┏━━

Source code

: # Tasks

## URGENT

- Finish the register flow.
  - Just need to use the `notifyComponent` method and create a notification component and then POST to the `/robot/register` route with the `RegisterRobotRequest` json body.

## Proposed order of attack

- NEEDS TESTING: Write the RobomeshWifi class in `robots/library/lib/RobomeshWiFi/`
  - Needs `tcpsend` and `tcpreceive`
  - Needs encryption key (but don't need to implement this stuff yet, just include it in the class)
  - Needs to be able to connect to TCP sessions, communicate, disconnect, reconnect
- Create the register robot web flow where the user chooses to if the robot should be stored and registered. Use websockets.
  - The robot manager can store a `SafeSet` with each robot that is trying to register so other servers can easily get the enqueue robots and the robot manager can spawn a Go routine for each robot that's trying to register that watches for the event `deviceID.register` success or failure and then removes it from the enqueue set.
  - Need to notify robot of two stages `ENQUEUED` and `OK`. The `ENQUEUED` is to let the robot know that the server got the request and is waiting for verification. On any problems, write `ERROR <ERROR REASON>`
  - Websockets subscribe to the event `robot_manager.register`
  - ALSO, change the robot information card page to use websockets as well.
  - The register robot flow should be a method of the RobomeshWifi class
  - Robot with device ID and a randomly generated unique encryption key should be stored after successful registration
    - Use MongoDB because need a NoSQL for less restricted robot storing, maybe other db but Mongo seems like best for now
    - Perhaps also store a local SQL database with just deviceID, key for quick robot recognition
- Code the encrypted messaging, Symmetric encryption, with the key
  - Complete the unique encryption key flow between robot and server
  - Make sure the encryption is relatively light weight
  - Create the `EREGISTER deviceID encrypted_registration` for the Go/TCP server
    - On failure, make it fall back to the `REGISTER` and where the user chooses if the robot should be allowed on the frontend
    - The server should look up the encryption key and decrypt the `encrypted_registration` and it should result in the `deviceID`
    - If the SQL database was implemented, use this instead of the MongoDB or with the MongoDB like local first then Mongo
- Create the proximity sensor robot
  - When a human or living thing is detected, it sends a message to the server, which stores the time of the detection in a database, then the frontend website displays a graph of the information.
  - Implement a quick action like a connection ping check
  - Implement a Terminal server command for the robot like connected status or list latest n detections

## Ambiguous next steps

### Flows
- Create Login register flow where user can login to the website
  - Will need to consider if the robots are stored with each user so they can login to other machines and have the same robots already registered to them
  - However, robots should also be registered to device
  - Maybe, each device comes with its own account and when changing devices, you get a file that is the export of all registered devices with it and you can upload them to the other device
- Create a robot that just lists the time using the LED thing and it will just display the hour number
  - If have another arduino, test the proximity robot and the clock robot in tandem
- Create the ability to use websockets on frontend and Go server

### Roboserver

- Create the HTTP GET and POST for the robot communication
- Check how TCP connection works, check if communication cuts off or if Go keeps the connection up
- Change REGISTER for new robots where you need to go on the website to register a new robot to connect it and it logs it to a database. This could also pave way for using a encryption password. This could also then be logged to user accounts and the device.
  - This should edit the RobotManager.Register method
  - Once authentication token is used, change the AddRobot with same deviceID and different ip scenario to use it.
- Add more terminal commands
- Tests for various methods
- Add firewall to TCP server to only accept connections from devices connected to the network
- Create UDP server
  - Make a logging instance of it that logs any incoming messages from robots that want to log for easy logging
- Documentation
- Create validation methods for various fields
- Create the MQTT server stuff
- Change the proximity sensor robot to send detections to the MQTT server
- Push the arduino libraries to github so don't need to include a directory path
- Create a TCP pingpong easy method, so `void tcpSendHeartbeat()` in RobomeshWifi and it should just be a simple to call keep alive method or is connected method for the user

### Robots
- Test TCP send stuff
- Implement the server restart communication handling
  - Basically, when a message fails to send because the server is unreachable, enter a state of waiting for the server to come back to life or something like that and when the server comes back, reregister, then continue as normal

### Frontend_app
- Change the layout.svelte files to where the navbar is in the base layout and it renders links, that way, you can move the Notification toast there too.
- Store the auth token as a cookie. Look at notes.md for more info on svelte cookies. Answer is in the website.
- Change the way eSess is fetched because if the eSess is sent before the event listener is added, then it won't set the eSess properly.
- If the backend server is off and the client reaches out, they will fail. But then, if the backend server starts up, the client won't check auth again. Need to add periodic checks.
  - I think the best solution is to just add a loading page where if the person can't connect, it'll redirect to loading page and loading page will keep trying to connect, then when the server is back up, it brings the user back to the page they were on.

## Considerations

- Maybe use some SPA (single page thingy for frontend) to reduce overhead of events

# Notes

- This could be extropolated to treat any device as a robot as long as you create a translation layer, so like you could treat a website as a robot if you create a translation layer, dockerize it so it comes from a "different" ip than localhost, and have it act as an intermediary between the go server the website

┗━━

_TASK DIRECTIONS_: Please copy out each record, character for character.

_WORKED SOLUTION_:
Source code

: # Tasks

## URGENT

- Finish the register flow.
  - Just need to use the `notifyComponent` method and create a notification component and then POST to the `/robot/register` route with the `RegisterRobotRequest` json body.

## Proposed order of attack

- NEEDS TESTING: Write the RobomeshWifi class in `robots/library/lib/RobomeshWiFi/`
  - Needs `tcpsend` and `tcpreceive`
  - Needs encryption key (but don't need to implement this stuff yet, just include it in the class)
  - Needs to be able to connect to TCP sessions, communicate, disconnect, reconnect
- Create the register robot web flow where the user chooses to if the robot should be stored and registered. Use websockets.
  - The robot manager can store a `SafeSet` with each robot that is trying to register so other servers can easily get the enqueue robots and the robot manager can spawn a Go routine for each robot that's trying to register that watches for the event `deviceID.register` success or failure and then removes it from the enqueue set.
  - Need to notify robot of two stages `ENQUEUED` and `OK`. The `ENQUEUED` is to let the robot know that the server got the request and is waiting for verification. On any problems, write `ERROR <ERROR REASON>`
  - Websockets subscribe to the event `robot_manager.register`
  - ALSO, change the robot information card page to use websockets as well.
  - The register robot flow should be a method of the RobomeshWifi class
  - Robot with device ID and a randomly generated unique encryption key should be stored after successful registration
    - Use MongoDB because need a NoSQL for less restricted robot storing, maybe other db but Mongo seems like best for now
    - Perhaps also store a local SQL database with just deviceID, key for quick robot recognition
- Code the encrypted messaging, Symmetric encryption, with the key
  - Complete the unique encryption key flow between robot and server
  - Make sure the encryption is relatively light weight
  - Create the `EREGISTER deviceID encrypted_registration` for the Go/TCP server
    - On failure, make it fall back to the `REGISTER` and where the user chooses if the robot should be allowed on the frontend
    - The server should look up the encryption key and decrypt the `encrypted_registration` and it should result in the `deviceID`
    - If the SQL database was implemented, use this instead of the MongoDB or with the MongoDB like local first then Mongo
- Create the proximity sensor robot
  - When a human or living thing is detected, it sends a message to the server, which stores the time of the detection in a database, then the frontend website displays a graph of the information.
  - Implement a quick action like a connection ping check
  - Implement a Terminal server command for the robot like connected status or list latest n detections

## Ambiguous next steps

### Flows
- Create Login register flow where user can login to the website
  - Will need to consider if the robots are stored with each user so they can login to other machines and have the same robots already registered to them
  - However, robots should also be registered to device
  - Maybe, each device comes with its own account and when changing devices, you get a file that is the export of all registered devices with it and you can upload them to the other device
- Create a robot that just lists the time using the LED thing and it will just display the hour number
  - If have another arduino, test the proximity robot and the clock robot in tandem
- Create the ability to use websockets on frontend and Go server

### Roboserver

- Create the HTTP GET and POST for the robot communication
- Check how TCP connection works, check if communication cuts off or if Go keeps the connection up
- Change REGISTER for new robots where you need to go on the website to register a new robot to connect it and it logs it to a database. This could also pave way for using a encryption password. This could also then be logged to user accounts and the device.
  - This should edit the RobotManager.Register method
  - Once authentication token is used, change the AddRobot with same deviceID and different ip scenario to use it.
- Add more terminal commands
- Tests for various methods
- Add firewall to TCP server to only accept connections from devices connected to the network
- Create UDP server
  - Make a logging instance of it that logs any incoming messages from robots that want to log for easy logging
- Documentation
- Create validation methods for various fields
- Create the MQTT server stuff
- Change the proximity sensor robot to send detections to the MQTT server
- Push the arduino libraries to github so don't need to include a directory path
- Create a TCP pingpong easy method, so `void tcpSendHeartbeat()` in RobomeshWifi and it should just be a simple to call keep alive method or is connected method for the user

### Robots
- Test TCP send stuff
- Implement the server restart communication handling
  - Basically, when a message fails to send because the server is unreachable, enter a state of waiting for the server to come back to life or something like that and when the server comes back, reregister, then continue as normal

### Frontend_app
- Change the layout.svelte files to where the navbar is in the base layout and it renders links, that way, you can move the Notification toast there too.
- Store the auth token as a cookie. Look at notes.md for more info on svelte cookies. Answer is in the website.
- Change the way eSess is fetched because if the eSess is sent before the event listener is added, then it won't set the eSess properly.
- If the backend server is off and the client reaches out, they will fail. But then, if the backend server starts up, the client won't check auth again. Need to add periodic checks.
  - I think the best solution is to just add a loading page where if the person can't connect, it'll redirect to loading page and loading page will keep trying to connect, then when the server is back up, it brings the user back to the page they were on.

## Considerations

- Maybe use some SPA (single page thingy for frontend) to reduce overhead of events

# Notes

- This could be extropolated to treat any device as a robot as long as you create a translation layer, so like you could treat a website as a robot if you create a translation layer, dockerize it so it comes from a "different" ip than localhost, and have it act as an intermediary between the go server the website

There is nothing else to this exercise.